Le 18 mars, le Grand Conseil a adopté un premier paquet, assez ficelé,  de lois supposées "désenchevêtrer" les politiques sociales et parascolaires des communes et du canton, à partir d'un accord "unanime" entre le canton et l'Association des communes (mais dont on ne sait pas si les communes, elles, étaient unanimes pour le ratifier). En résumé, l'accueil parascolaire sera de la compétence exclusive des communes et les prestations sociales financières de celle du canton, à l'exception d'aides ponctuelles que les communes pourront accorder, et de prestations complémentaires accordées par la seule Ville de Genève, et qu'elle sera seule (parce qu'elle a été seule à se battre pour cela) à pouvoir continuer d'accorder aux bénéficiaires de prestations cantonales complémentaires à l'assurance vieillesse et invalidité : bonjour l'égalité de traitement... et l'Association des communes genevoise entérine ? Voilà qui va certainement contribuer à en rehausser le prestige. Les communes vont reprendre l'aide à domicile accordées aux personnes âgées, le canton étant chargé des soins  à domicile et de la prise en charge en EMS. Ce paquet de lois ayant été accepté, et aucun référendum n'ayant été lancé contre elles, c'est au tour de la politique culturelle de faire l'objet de projets de "désenchevêtrement" -de projets plus contestables, si l'on  en juge par le projet de loi cantonale sur la répartition des tâches dans le domaine de la culture, proposé par le Conseil d'Etat (il est téléchargeable sur www.fichier-pdf.fr/2016/04/08/pl11872/ ) après une négociation avec les communes, et surtout la Ville de Genève... mais pas avec les acteurs culturels...
     
Une affaire de choix politique ou d'amour-propre ?
  
"Nous sommes en train de faire à quelques uns ce que la Constituante, c'est-à-dire 80 personnes dont c'était l'unique tâche, n'a pas su faire en quatre ans", lâchait le président du Conseil d'Etat, François Longchamp, en octobre dernier, lors de la présentation du premier paquet de lois visant au "désenchevêtrement" des tâches entre le canton et les communes. Et il n'avait pas tort, le président du gouvernement -même si la Constituante n'avait pas que cette tâche à accomplir, elle l'avait, et ne l'a pas accomplie, refilant pleutreusement la patate chaude (et les conflits qui vont avec) au Conseil d'Etat, et après lui au Grand Conseil.
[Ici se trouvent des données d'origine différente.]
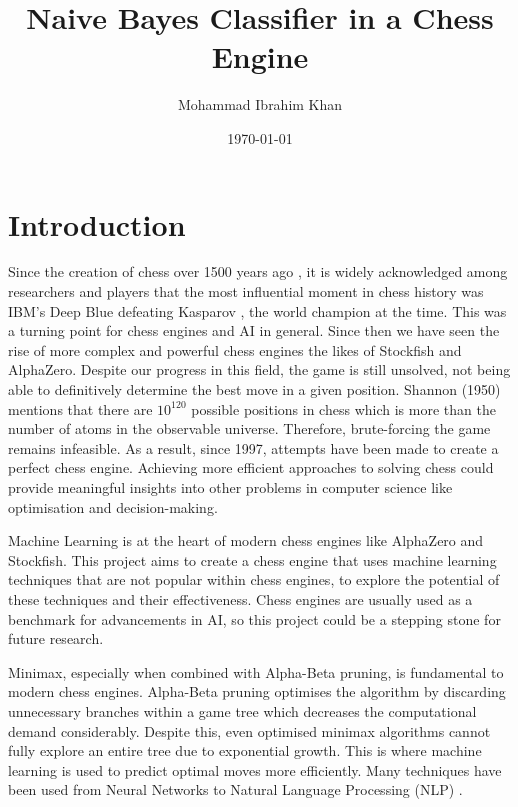 \documentclass[20pt]{informatics-report}
\title{Naive Bayes Classifier in a Chess Engine}
\author{Mohammad Ibrahim Khan}
\date{\today}
\begin{document}
\createFrontMatter
\onehalfspacing
\tableofcontents
\doublespacing


\chapter{Introduction}


Since the creation of chess over 1500 years ago \cite{davidsonShortHistoryChess2012}, it is widely acknowledged among researchers and players that the most influential moment in chess history was IBM's Deep Blue defeating Kasparov \cite{hsuIBMsDeepBlue1999}, the world champion at the time. This was a turning point for chess engines and AI in general.
Since then we have seen the rise of more complex and powerful chess engines the likes of Stockfish and AlphaZero. Despite our progress in this field, the game is still unsolved, not being able to definitively determine the best move in a given position. Shannon (1950) mentions that there are $10^{120}$ possible positions in chess \cite{shannonXXIIProgrammingComputer1950} which is more than the number of atoms in the observable universe. Therefore, brute-forcing the game remains infeasible. As a result, since 1997, attempts have been made to create a perfect chess engine. Achieving more efficient approaches to solving chess could provide meaningful insights into other problems in computer science like optimisation and decision-making.

Machine Learning is at the heart of modern chess engines like AlphaZero and Stockfish.  
This project aims to create a chess engine that uses machine learning techniques that are not popular within chess engines, to explore the potential of these techniques and their effectiveness. Chess engines are usually used as a benchmark for advancements in AI, so this project could be a stepping stone for future research. 

Minimax, especially when combined with Alpha-Beta pruning, is fundamental to modern chess engines. Alpha-Beta pruning optimises the algorithm by discarding unnecessary branches within a game tree which decreases the computational demand considerably. Despite this, even optimised minimax algorithms cannot fully explore an entire tree due to exponential growth. This is where machine learning is used to predict optimal moves more efficiently. Many techniques have been used from Neural Networks \cite{kleinNeuralNetworksChess2022} to Natural Language Processing (NLP) \cite{NLPinChess}. 
\end{document}
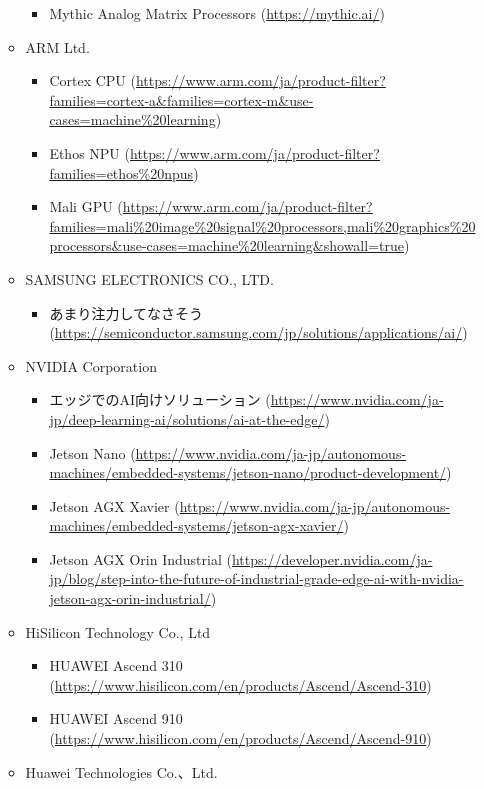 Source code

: \begin{itemize}
\begin{itemize}
		\begin{itemize}
			\item Mythic Analog Matrix Processors (\url{https://mythic.ai/})
		\end{itemize}
		\item ARM Ltd.
		\begin{itemize}
			\item Cortex CPU (\url{https://www.arm.com/ja/product-filter?families=cortex-a&families=cortex-m&use-cases=machine%20learning})
			\item Ethos NPU (\url{https://www.arm.com/ja/product-filter?families=ethos%20npus})
			\item Mali GPU (\url{https://www.arm.com/ja/product-filter?families=mali%20image%20signal%20processors,mali%20graphics%20processors&use-cases=machine%20learning&showall=true})
		\end{itemize}
		\item SAMSUNG ELECTRONICS CO., LTD.
		\begin{itemize}
			\item あまり注力してなさそう (\url{https://semiconductor.samsung.com/jp/solutions/applications/ai/})
		\end{itemize}
		\item NVIDIA Corporation
		\begin{itemize}
			\item エッジでのAI向けソリューション (\url{https://www.nvidia.com/ja-jp/deep-learning-ai/solutions/ai-at-the-edge/})
			\item Jetson Nano (\url{https://www.nvidia.com/ja-jp/autonomous-machines/embedded-systems/jetson-nano/product-development/})
			\item Jetson AGX Xavier (\url{https://www.nvidia.com/ja-jp/autonomous-machines/embedded-systems/jetson-agx-xavier/})
			\item Jetson AGX Orin Industrial (\url{https://developer.nvidia.com/ja-jp/blog/step-into-the-future-of-industrial-grade-edge-ai-with-nvidia-jetson-agx-orin-industrial/})
		\end{itemize}
		\item HiSilicon Technology Co., Ltd
		\begin{itemize}
			\item HUAWEI Ascend 310 (\url{https://www.hisilicon.com/en/products/Ascend/Ascend-310})
			\item HUAWEI Ascend 910 (\url{https://www.hisilicon.com/en/products/Ascend/Ascend-910})
		\end{itemize}
		\item Huawei Technologies Co.、Ltd.

\end{itemize}
\end{itemize}
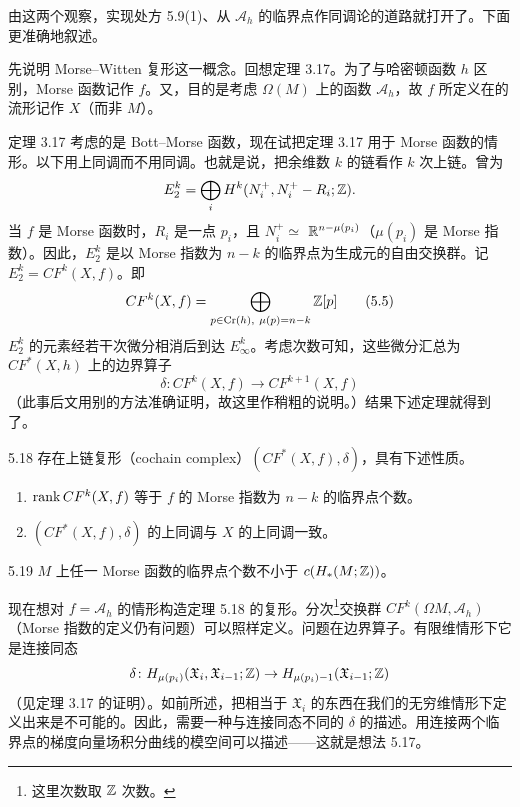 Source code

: 由这两个观察，实现处方 5.9(1)、从 $\mathcal{A}_h$ 的临界点作同调论的道路就打开了。下面更准确地叙述。

先说明 Morse–Witten 复形这一概念。回想定理 3.17。为了与哈密顿函数 $h$ 区别，Morse 函数记作 $f$。又，目的是考虑 $\Omega(M)$ 上的函数 $\mathcal{A}_h$，故 $f$ 所定义在的流形记作 $X$（而非 $M$）。

定理 3.17 考虑的是 Bott–Morse 函数，现在试把定理 3.17 用于 Morse 函数的情形。以下用上同调而不用同调。也就是说，把余维数 $k$ 的链看作 $k$ 次上链。曾为
\[
  E_2^k=\bigoplus_iH^k(N_i^{+},N_i^{+}-R_i;\mathbb{Z}).
\]
当 $f$ 是 Morse 函数时，$R_i$ 是一点 $p_i$，且 $N_i^{+}\simeq$
$\mathbb{R}^{n-\mu(p_i)}$（$\mu(p_i)$ 是 Morse 指数）。因此，$E_2^k$ 是以 Morse 指数为 $n-k$ 的临界点为生成元的自由交换群。记 $E_2^k=CF^k(X,f)$。即
\begin{equation}
  CF^k(X,f)=\bigoplus_{p\in\operatorname{Cr}(h),\ \mu(p)=n-k}\Z[p] \tag{5.5}
\end{equation}
$E_2^k$ 的元素经若干次微分相消后到达 $E_\infty^k$。考虑次数可知，这些微分汇总为 $CF^*(X,h)$ 上的边界算子
\[
  \delta\colon CF^k(X,f)\to CF^{k+1}(X,f)
\]
（此事后文用别的方法准确证明，故这里作稍粗的说明。）结果下述定理就得到了。


\begin{theorem}{5.18}
  存在上链复形（cochain complex）$(CF^*(X,f),\delta)$，具有下述性质。
  \begin{enumerate}[label=（\arabic*）,leftmargin=2.8em]
    \item $\operatorname{rank} CF^k(X,f)$ 等于 $f$ 的 Morse 指数为 $n-k$ 的临界点个数。
    \item $(CF^*(X,f),\delta)$ 的上同调与 $X$ 的上同调一致。
  \end{enumerate}
\end{theorem}

\begin{corollary}{5.19}
  $M$ 上任一 Morse 函数的临界点个数不小于 $c(H_*(M;\mathbb{Z}))$。
\end{corollary}

现在想对 $f=\mathcal{A}_h$ 的情形构造定理 5.18 的复形。分次\footnote{这里次数取 $\mathbb{Z}$ 次数。}交换群 $CF^k(\Omega M,\mathcal{A}_h)$（Morse 指数的定义仍有问题）可以照样定义。问题在边界算子。有限维情形下它是连接同态
\[
  \delta\colon H_{\mu(p_i)}(\mathfrak{X}_i,\mathfrak{X}_{i-1};\mathbb{Z})\to H_{\mu(p_i)-1}(\mathfrak{X}_{i-1};\mathbb{Z})
\]
（见定理 3.17 的证明）。如前所述，把相当于 $\mathfrak{X}_i$ 的东西在我们的无穷维情形下定义出来是不可能的。因此，需要一种与连接同态不同的 $\delta$ 的描述。用连接两个临界点的梯度向量场积分曲线的模空间可以描述——这就是想法 5.17。

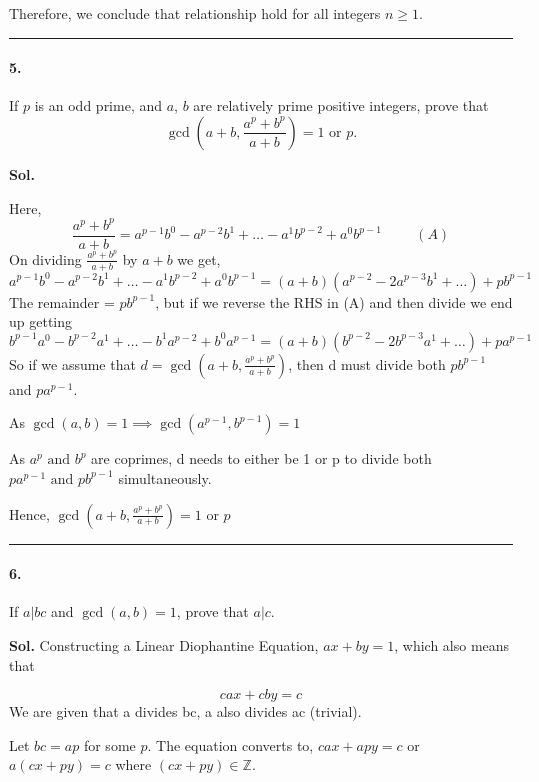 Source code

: \documentclass[12pt]{amsart}
\begin{document}
Therefore, we conclude that relationship hold for all integers $n \ge 1.$

\par\noindent\textcolor{gray}{\rule{\textwidth}{0.5pt}}
\smallskip

\paragraph*{5.} If $p$ is an odd prime, and $a$, $b$ are relatively prime positive integers, prove that $$\gcd{\left(a+b,\frac{a^p+b^p}{a+b}\right)} = 1 \text{ or } p.$$

\bigskip
\textbf{Sol.}
 
Here,
$$ 
\boxed{
    \frac{a^p+b^p}{a+b} = a^{p-1}b^0 - a^{p-2}b^1 +\dotsc - a^1b^{p-2} + a^0b^{p-1}
} \hspace{1cm} (A)
$$
\linebreak
On dividing $\frac{a^p+b^p}{a+b}$ by $a+b$ we get,
$$
a^{p-1}b^0 - a^{p-2}b^1 +\dotsc - a^1b^{p-2} + a^0b^{p-1} = (a+b)(a^{p-2} - 2a^{p-3}b^1 +\dotsc) + pb^{p-1}
$$
The remainder = $pb^{p-1}$, but if we reverse the RHS in (A) and then divide we end up getting
$$
b^{p-1}a^0 - b^{p-2}a^1 +\dotsc - b^1a^{p-2} + b^0a^{p-1} = (a+b)(b^{p-2} - 2b^{p-3}a^1 +\dotsc) + pa^{p-1}
$$
So if we assume that $d = \gcd{\left(a+b,\frac{a^p+b^p}{a+b}\right)}$, then d must divide both $pb^{p-1}$ and $pa^{p-1}$.

As $\gcd{(a, b)} = 1 \implies \gcd{(a^{p-1}, b^{p - 1})} = 1$

As $a^p \text{ and } b^p$ are coprimes, d needs to either be 1 or p to divide both $pa^{p-1} \text{ and } pb^{p-1}$ simultaneously.


Hence, $\gcd{\left(a+b,\frac{a^p+b^p}{a+b}\right)} = 1$ or $p$ 
\par\noindent\textcolor{gray}{\rule{\textwidth}{0.5pt}}
\smallskip

\paragraph*{6.} If $a|bc$ and $\gcd{(a, b)} = 1$, prove that $a|c$.

\bigskip
\textbf{Sol.}
Constructing a Linear Diophantine Equation, $ ax+by=1 $, which also means that 

$$ cax + cby = c $$
We are given that a divides bc, a also divides ac (trivial).

Let $bc = ap$ for some $p$. The equation converts to, $ cax + apy = c $ or $ a(cx + py) = c$ where $(cx + py) \in \mathbb{Z}$.
\end{document}

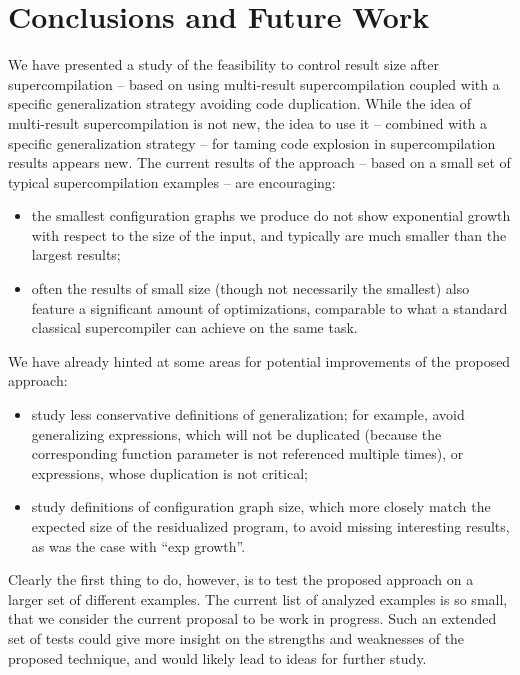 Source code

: \documentclass[submission,copyright,creativecommons]{eptcs}
\begin{document}
\section{Conclusions and Future Work}

We have presented a study of the feasibility to control result size after supercompilation
-- based on using multi-result supercompilation coupled with a specific generalization
strategy avoiding code duplication.
While the idea of multi-result supercompilation is not new, the idea to use it -- combined
with a specific generalization strategy -- for taming code explosion in supercompilation results
appears new.
The current results of the approach -- based on a small set of typical supercompilation examples --
are encouraging:
\begin{itemize}
  \item the smallest configuration graphs we produce do not show exponential growth with respect 
    to the size of the input, and typically are much smaller than the largest results;
  \item often the results of small size (though not necessarily the smallest) also feature a
    significant amount of optimizations, comparable to what a standard classical supercompiler
    can achieve on the same task.
\end{itemize}

We have already hinted at some areas for potential improvements of the proposed approach:
\begin{itemize}
  \item study less conservative definitions of generalization; for example, avoid generalizing
    expressions, which will not be duplicated (because the corresponding function parameter is
    not referenced multiple times), or expressions, whose duplication is not critical;
  \item study definitions of configuration graph size, which more closely match the expected
    size of the residualized program, to avoid missing interesting results, as was the case
    with ``exp growth''.
\end{itemize}
Clearly the first thing to do, however, is to test the proposed approach on a larger set of
different examples.
The current list of analyzed examples is so small, that we consider the current proposal
to be work in progress.
Such an extended set of tests could give more insight on the strengths and weaknesses of the 
proposed technique, and would likely lead to ideas for further study.
\end{document}

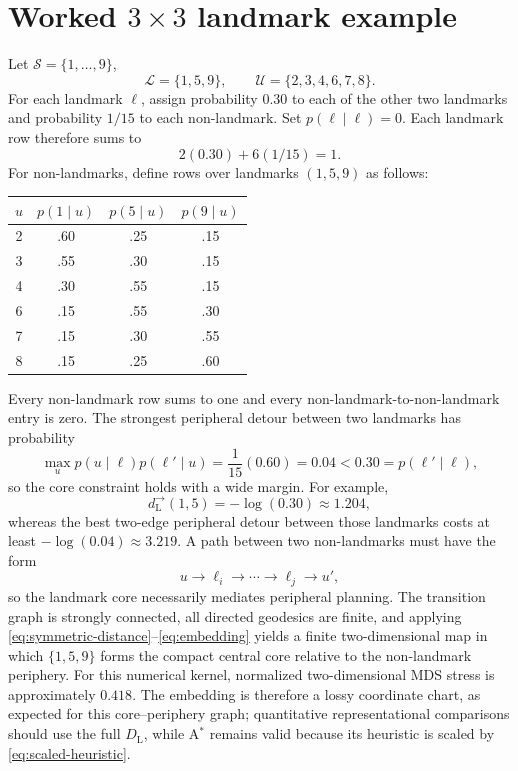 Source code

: \documentclass[11pt]{article}
\begin{document}
\section{Worked \texorpdfstring{$3\times3$}{3 by 3} landmark example}
\label{sec:example}

Let $\mathcal S=\{1,\ldots,9\}$,
\[
\mathcal L=\{1,5,9\},
\qquad
\mathcal U=\{2,3,4,6,7,8\}.
\]
For each landmark $\ell$, assign probability $0.30$ to each of the other two landmarks
and probability $1/15$ to each non-landmark. Set $p(\ell\mid\ell)=0$. Each landmark row
therefore sums to
\[
2(0.30)+6(1/15)=1.
\]
For non-landmarks, define rows over landmarks $(1,5,9)$ as follows:
\begin{center}
\begin{tabular}{c@{\qquad}ccc}
\toprule
$u$ & $p(1\mid u)$ & $p(5\mid u)$ & $p(9\mid u)$\\
\midrule
2 & .60 & .25 & .15\\
3 & .55 & .30 & .15\\
4 & .30 & .55 & .15\\
6 & .15 & .55 & .30\\
7 & .15 & .30 & .55\\
8 & .15 & .25 & .60\\
\bottomrule
\end{tabular}
\end{center}
Every non-landmark row sums to one and every non-landmark-to-non-landmark entry is zero.
The strongest peripheral detour between two landmarks has probability
\[
\max_u p(u\mid\ell)p(\ell'\mid u)
=
\frac{1}{15}(0.60)
=
0.04
<
0.30
=
p(\ell'\mid\ell),
\]
so the core constraint holds with a wide margin. For example,
\[
d_{\mathrm L}^\to(1,5)=-\log(0.30)\approx1.204,
\]
whereas the best two-edge peripheral detour between those landmarks costs at least
$-\log(0.04)\approx3.219$. A path between two non-landmarks must have the form
\[
u
\longrightarrow
\ell_i
\longrightarrow\cdots\longrightarrow
\ell_j
\longrightarrow
u',
\]
so the landmark core necessarily mediates peripheral planning. The transition graph is
strongly connected, all directed geodesics are finite, and applying
\eqref{eq:symmetric-distance}--\eqref{eq:embedding} yields a finite two-dimensional map in
which $\{1,5,9\}$ forms the compact central core relative to the non-landmark periphery.
For this numerical kernel, normalized two-dimensional MDS stress is approximately $0.418$.
The embedding is therefore a lossy coordinate chart, as expected for this core--periphery
graph; quantitative representational comparisons should use the full $D_{\mathrm L}$,
while A$^\ast$ remains valid because its heuristic is scaled by
\eqref{eq:scaled-heuristic}.
\end{document}
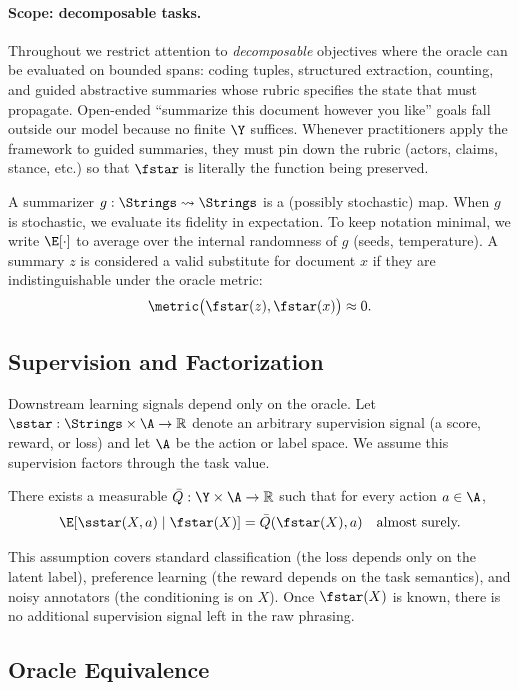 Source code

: \paragraph{Scope: decomposable tasks.}
Throughout we restrict attention to \emph{decomposable} objectives where the oracle can be evaluated on bounded spans: coding tuples, structured extraction, counting, and guided abstractive summaries whose rubric specifies the state that must propagate. Open-ended ``summarize this document however you like'' goals fall outside our model because no finite $\Y$ suffices. Whenever practitioners apply the framework to guided summaries, they must pin down the rubric (actors, claims, stance, etc.) so that $\fstar$ is literally the function being preserved.

A summarizer $g: \Strings \rightsquigarrow \Strings$ is a (possibly stochastic) map. When $g$ is stochastic, we evaluate its fidelity in expectation. To keep notation minimal, we write $\E[\cdot]$ to average over the internal randomness of $g$ (seeds, temperature). A summary $z$ is considered a valid substitute for document $x$ if they are indistinguishable under the oracle metric:
\[
\metric\big(\fstar(z), \fstar(x)\big) \approx 0.
\]

\subsection{Supervision and Factorization}

Downstream learning signals depend only on the oracle. Let $\sstar: \Strings \times \A \to \mathbb{R}$ denote an arbitrary supervision signal (a score, reward, or loss) and let $\A$ be the action or label space. We assume this supervision factors through the task value.

\begin{assumption}\label{ass:CF}
There exists a measurable $\bar{Q}: \Y \times \A \to \mathbb{R}$ such that for every action $a \in \A$,
\[
\E\!\left[\sstar(X, a) \mid \fstar(X)\right] = \bar{Q}(\fstar(X), a) \quad \text{almost surely.}
\]
\end{assumption}

This assumption covers standard classification (the loss depends only on the latent label), preference learning (the reward depends on the task semantics), and noisy annotators (the conditioning is on $X$). Once $\fstar(X)$ is known, there is no additional supervision signal left in the raw phrasing.

\subsection{Oracle Equivalence}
Une première loi avait, en septembre dernier, fixé la méthode de se "désenchevêtrement", même là où il n'y a pas grand chose à désenchevêtrer -comme dans la politique culturelle, où le canton joue un rôle supplétif des communes en général et de la Ville en particulier, ce qui fait de ce champ de l'action politique le seul d'importance où à Genève le principe de subsidiarité, invoqué comme principe de référence du "désenchevêtrement" soit respecté : le canton n'intervient que là où la commune (la Ville, principalement, mais pas exclusivement) n'intervient pas, ou intervient comme complément de l'intervention de la commune.
     
Le Conseil administratif de la Ville de Genève et le Conseil d'Etat avaient négocié, entre eux seuls, sans les autres communes et sans le Conseil de la culture, une sorte d'"accord" qui n'en était pas un, mais qui faisait semblant d'en être un, et qu'on était priés de prendre pour tel, portant sur la répartition des tâches de politique culturelle entre la Ville et le canton. Notre magistrat préféré nous avait dit sur son blog que "s’il n’est pas parfait, cet accord est cependant un bon accord dans le contexte actuel". Ce qui, en le contextualisant, faisait précisément de cet "accord" non pas un élément de politique culturelle, mais une monnaie d'échange : il fallait  "envoyer un signal positif aux députés ayant fait de cet accord un préalable nécessaire à leur entrée en matière sur une participation cantonale à la construction de la Nouvelle Comédie et au fonctionnement du Grand Théâtre, participations s'inscrivant dans le cadre de la Loi cantonale sur la culture". Mais cela s'est fait sans concertation avec d'autres partenaires que la Ville et le canton, confrontés à des dossiers qu'ils n'arrivaient pas à faire avancer parce que la majorité du Grand Conseil leur mettait, ou menaçait de leur mettre, des bâtons de bergers dans les roues du char à bœufs -comme dans le cas du projet de la Nouvelle Comédie, embourbé par le PLR. Dans ce dossier, le Conseil d'Etat avait tenu ses engagements -c'est le Grand Conseil qui a fait défaut. Et dans le dossier du Grand Théâtre, c'est de crainte que le Grand Conseil fasse à nouveau défaut que le Conseil d'Etat avait "gelé" la subvention cantonale prévue -et qui sera de toute façon revue à la baisse...
      
Avec le projet de loi qui vient de tomber pas plus qu'avec l'accord Ville-canton qui le précédait et qu'il reprend, on n'a pas affaire à un programme de politique culturelle -juste à un marchandage sans critères clairs : on ne se répartit les responsabilités ni en fonction de l'importance des lieux culturels, ni en fonction du domaine culturel, ni en fonction de qui les assume actuellement, ni en fonction de leur audience locale, cantonale ou régionale, ni en fonction de leur coût.  Si on retenait ces critères, le Musée d'Art et d'Histoire et la Nouvelle Comédie devraient revenir au canton -or le canton les laisse à la Ville, seule.  Et finalement, on ne désenchevêtre pas grand chose. D'ailleurs, ce serait une démarche en soi contestable que de "désenchevêtrer", s'agissant de la culture, qui produit naturellement de l'enchevêtrement, autant qu'elle en profite. La Confédération elle-même le reconnaît, puisque lorsqu'elle intervient dans le champ culturel genevois, c'est en encourageant son partenariat avec la Ville et le canton. Autrement dit, en encourageant l'"enchevêtrement"... auquel le canton fait mine de vouloir mettre fin, alors même qu'il n'a pas réellement de politique culturelle, mais seulement des envies de politique culturelle, ce qui n'est pas vraiment la même chose. Sauf à réduire la politique culturelle à la mainmise (au moindre coût possible) sur telle ou telle institution culturelle plus prestigieuse que les autres.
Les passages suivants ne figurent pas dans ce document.